Plain-text document sources
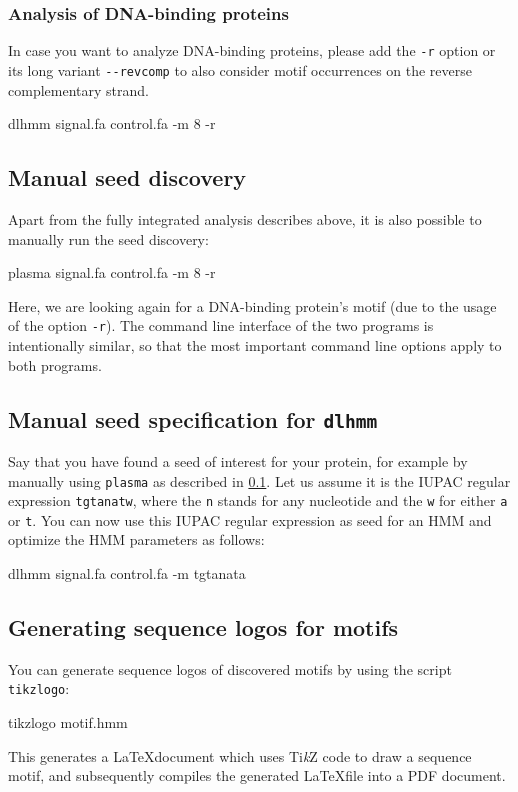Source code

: \documentclass[a4paper]{article}
\newcommand{\plasma}[0]{\texttt{plasma}}
\newcommand{\dlhmm}[0]{\texttt{dlhmm}}
\newcommand{\TikZ}{Ti\emph{k}Z}
\begin{document}
\subsubsection{Analysis of DNA-binding proteins}
In case you want to analyze DNA-binding proteins, please add the \verb|-r| option or its long variant \verb|--revcomp| to also consider motif occurrences on the reverse complementary strand.\\
\begin{verbbox}
dlhmm signal.fa control.fa -m 8 -r
\end{verbbox}
\fbox{\theverbbox[t]}

\subsection{Manual seed discovery}
\label{tutorial:plasma}
Apart from the fully integrated analysis describes above, it is also possible to manually run the seed discovery:\\
\begin{verbbox}
plasma signal.fa control.fa -m 8 -r
\end{verbbox}
\fbox{\theverbbox[t]}
Here, we are looking again for a DNA-binding protein's motif (due to the usage of the option \verb|-r|).
The command line interface of the two programs is intentionally similar, so that the most important command line options apply to both programs.

\subsection{Manual seed specification for \dlhmm{}}
Say that you have found a seed of interest for your protein, for example by manually using \plasma{} as described in \cref{tutorial:plasma}.
Let us assume it is the IUPAC regular expression \verb|tgtanatw|, where the \verb|n| stands for any nucleotide and the \verb|w| for either \verb|a| or \verb|t|.
You can now use this IUPAC regular expression as seed for an HMM and optimize the HMM parameters as follows:\\
\begin{verbbox}
dlhmm signal.fa control.fa -m tgtanata
\end{verbbox}
\fbox{\theverbbox[t]}


\subsection{Generating sequence logos for motifs}
You can generate sequence logos of discovered motifs by using the script \verb|tikzlogo|:\\
\begin{verbbox}
tikzlogo motif.hmm
\end{verbbox}
\fbox{\theverbbox[t]}
This generates a \LaTeX document which uses \TikZ{} code to draw a sequence motif, and subsequently compiles the generated \LaTeX file into a PDF document.
\end{document}
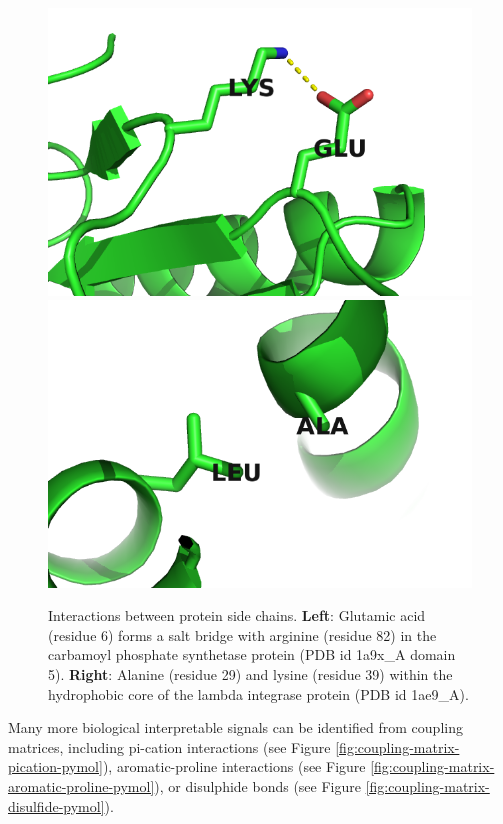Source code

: \documentclass[11pt,a4paper,twoside]{book}
\theoremstyle{definition}
\theoremstyle{definition}
\theoremstyle{remark}
\begin{document}
\begin{figure}
\includegraphics[width=0.5\linewidth]{img/coupling_matrix_analysis/1a9xA05_6_82} \includegraphics[width=0.5\linewidth]{img/coupling_matrix_analysis/1ae9A00_29_39} \caption{Interactions between protein side
chains. \textbf{Left}: Glutamic acid (residue 6) forms a salt bridge
with arginine (residue 82) in the carbamoyl phosphate synthetase protein
(PDB id 1a9x\_A domain 5). \textbf{Right}: Alanine (residue 29) and
lysine (residue 39) within the hydrophobic core of the lambda integrase
protein (PDB id 1ae9\_A).}\label{fig:coupling-matrix-pymol}
\end{figure}

Many more biological interpretable signals can be identified from
coupling matrices, including pi-cation interactions (see Figure
\ref{fig:coupling-matrix-pication-pymol}), aromatic-proline interactions
(see Figure \ref{fig:coupling-matrix-aromatic-proline-pymol}), or
disulphide bonds (see Figure \ref{fig:coupling-matrix-disulfide-pymol}).
\end{document}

● **TASK ITEM**: Reproduce verbatim only the lines from the one holding "(PDB id 1a9x\_A" through the end of the records.

● **TASK RESULT**:
(PDB id 1a9x\_A domain 5). \textbf{Right}: Alanine (residue 29) and
lysine (residue 39) within the hydrophobic core of the lambda integrase
protein (PDB id 1ae9\_A).}\label{fig:coupling-matrix-pymol}
\end{figure}

Many more biological interpretable signals can be identified from
coupling matrices, including pi-cation interactions (see Figure
\ref{fig:coupling-matrix-pication-pymol}), aromatic-proline interactions
(see Figure \ref{fig:coupling-matrix-aromatic-proline-pymol}), or
disulphide bonds (see Figure \ref{fig:coupling-matrix-disulfide-pymol}).
\end{document}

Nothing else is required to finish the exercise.